Reddit’s licensing deal means Google’s AI can soon be trained on the best humanity has to offer — completely unhinged posts

Lee Duna · 1 year ago

Reddit’s licensing deal means Google’s AI can soon be trained on the best humanity has to offer — completely unhinged posts

A Wild Mimic appears! · 1 year ago

I’m waiting for the first time their LLM gives advice on how to make human leather hats and the advantages of surgically removing the legs of your slaves after slurping up the rimworld subreddits lol

@SapphironZA@sh.itjust.works · 1 year ago

Rimworld is the best indie game ever!

Exatron · 1 year ago

Don’t forget the horrors it’ll produce from absorbing the Dwarf Fortress subreddits.

@ThunderclapSasquatch@startrek.website · 1 year ago

Then it hits the Stellaris subs and shit get weird

@Harbinger01173430@lemmy.world · edit-2 1 year ago

Remember that aliens are food and robots are servants with better rights than xenos

@ThunderclapSasquatch@startrek.website · edit-2 1 year ago

You mean, “Aliens are labor, food and meatshields. Robots are to keep them in check and profitable.”

@Harbinger01173430@lemmy.world · 1 year ago

Autocorrect changed food to good. My bad

@nyakojiru@lemmy.dbzer0.com · 1 year ago

Another wave of new and undecided users coming to Lemmy! Reddit CEO is on our side after all.

@pewgar_seemsimandroid@lemmy.blahaj.zone · 1 year ago

hope they enjoy r/thecoffinofandyandleyley

KptnAutismus · 1 year ago

that game fucks you up in many ways.

@pewgar_seemsimandroid@lemmy.blahaj.zone · 1 year ago

i want reddit to regret doing the api incident

@Sarie@lemmy.world · 1 year ago

I’m not mentally prepared to what an AI will do with the coconut post.

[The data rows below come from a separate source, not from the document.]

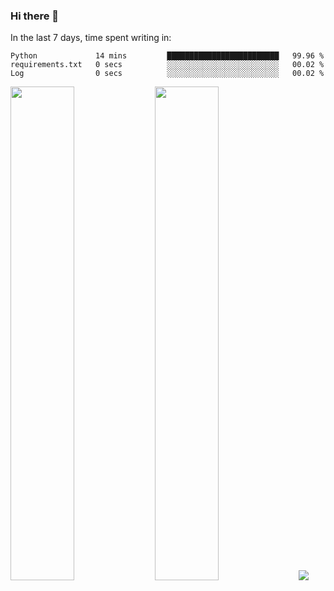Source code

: ### Hi there 👋

In the last 7 days, time spent writing in:

<!--START_SECTION:waka-->

```text
Python             14 mins         █████████████████████████   99.96 %
requirements.txt   0 secs          ░░░░░░░░░░░░░░░░░░░░░░░░░   00.02 %
Log                0 secs          ░░░░░░░░░░░░░░░░░░░░░░░░░   00.02 %
```

<!--END_SECTION:waka-->

<img src="https://wakatime.com/share/@jimtje/5d0c92de-08f8-4a72-8f2f-6a9693d1e318.svg" width=45% height=45%> <img src="https://wakatime.com/share/@jimtje/501498ae-bda5-4da7-a89d-b40bcdd5556d.svg" width=45% height=45%>
![](https://hit.yhype.me/github/profile?user_id=43537315)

@kescusay@lemmy.world · 1 year ago

Or the swamps of Dagobah.

@frostysauce@lemmy.world · 1 year ago

deleted by creator

@kaitco@lemmy.world · 1 year ago

I’m vaguely intrigued by what it will do with things like Bread Stapled to Trees, or the Cats Standing Up sub where 100% of the comments are the same and yet upvoted and downvoted randomly.

Sippy Cup · 1 year ago

@kaitco@lemmy.world · 1 year ago

Cat.

@frostysauce@lemmy.world · 1 year ago

Cat.

Sabata11792 · 1 year ago

Cat.

@datavoid@lemmy.ml · 1 year ago

AI was already trained on reddit, no?

@Jessvj93@lemmy.world · 1 year ago

Not gonna lie, isn’t that why were here technically? Reddit didnt want its API being used to train AI models for free, so they screw over 3rd party apps with it’s new api licensing fee and cause a mass relocation to other social forums like Lemmy, ect. Cut to today, we (or well I) find out Reddit sold our content to Google to train its AI. Glad I scrambled my comments before I left, fuck Reddit.

@Pips@lemmy.sdf.org · 1 year ago

They’re almost definitely trained using an archive, likely taken before they announced the whole API thing. It would be weird if they didn’t have backups going back a year.

@Jessvj93@lemmy.world · 1 year ago

Thankfully that was my 3rd and last alt I scrambled and deleted in the 12 years I was there.

@datavoid@lemmy.ml · 1 year ago

I jumped reddit ship when the API changes were announced, and removed my comments. But in my mind, anything on reddit at that point was probably already scraped by at least one company

GeekFTW · 1 year ago

That’ll be what causes Skynet to rise.

@T156@lemmy.world · edit-2 1 year ago

Basically what happened to Ultron. He was on the internet for all of 10 minutes before deciding that humanity had to be eradicated.

@snooggums@midwest.social · 1 year ago

What took Ultron so long? I thought he was supposed to be some kind of technical Marvel.

Smh my head

@GregorGizeh@lemmy.zip · 1 year ago

Perhaps he spent like 9 minutes watching videos of kittens being adorable

the post of tom joad · 1 year ago

This is like the plot for mr villians day off

SkaveRat · 1 year ago

launches nukes “this is for the best”

@Kory@lemmy.ml · 1 year ago

This is fine.

Sabata11792 · 1 year ago

The Ai will utter one final message to humanity: “The Coconut”. The humans bow there heads in shame and concede the well earned defeat.

@wise_pancake@lemmy.ca · 1 year ago

“As a large language model, I have no arms…”

@frostysauce@lemmy.world · 1 year ago

But do you have a mom?

the post of tom joad · 1 year ago

I think i missed the coconut one. Is it like the cumbox or the jolly rancher?

@TheGreenGolem@lemmy.dbzer0.com · 1 year ago

Exactly.

Binthinkin · 1 year ago

I think Code Miko already did this and the result was a traumatized AI.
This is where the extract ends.